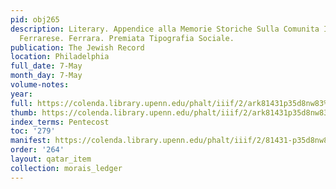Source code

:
 ```yaml
---
pid: obj265
description: Literary. Appendice alla Memorie Storiche Sulla Comunita Israelitica
  Ferrarese. Ferrara. Premiata Tipografia Sociale.
publication: The Jewish Record
location: Philadelphia
full_date: 7-May
month_day: 7-May
volume-notes:
year:
full: https://colenda.library.upenn.edu/phalt/iiif/2/ark81431p35d8nw83%2FSHA256E-s8546616--109f41cf98049b2b2728f1b8175fc2019e2d994791426c1f201e678f8ed5303b.jpeg/full/3500,/0/default.jpg
thumb: https://colenda.library.upenn.edu/phalt/iiif/2/ark81431p35d8nw83%2FSHA256E-s8546616--109f41cf98049b2b2728f1b8175fc2019e2d994791426c1f201e678f8ed5303b.jpeg/full/!200,200/0/default.jpg
index_terms: Pentecost
toc: '279'
manifest: https://colenda.library.upenn.edu/phalt/iiif/2/81431-p35d8nw83/manifest
order: '264'
layout: qatar_item
collection: morais_ledger
---
```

■ Work item
Which lines of the entries above contain the string "phalt"? Copy each one.

■ Response area
full: https://colenda.library.upenn.edu/phalt/iiif/2/ark81431p35d8nw83%2FSHA256E-s8546616--109f41cf98049b2b2728f1b8175fc2019e2d994791426c1f201e678f8ed5303b.jpeg/full/3500,/0/default.jpg
thumb: https://colenda.library.upenn.edu/phalt/iiif/2/ark81431p35d8nw83%2FSHA256E-s8546616--109f41cf98049b2b2728f1b8175fc2019e2d994791426c1f201e678f8ed5303b.jpeg/full/!200,200/0/default.jpg
manifest: https://colenda.library.upenn.edu/phalt/iiif/2/81431-p35d8nw83/manifest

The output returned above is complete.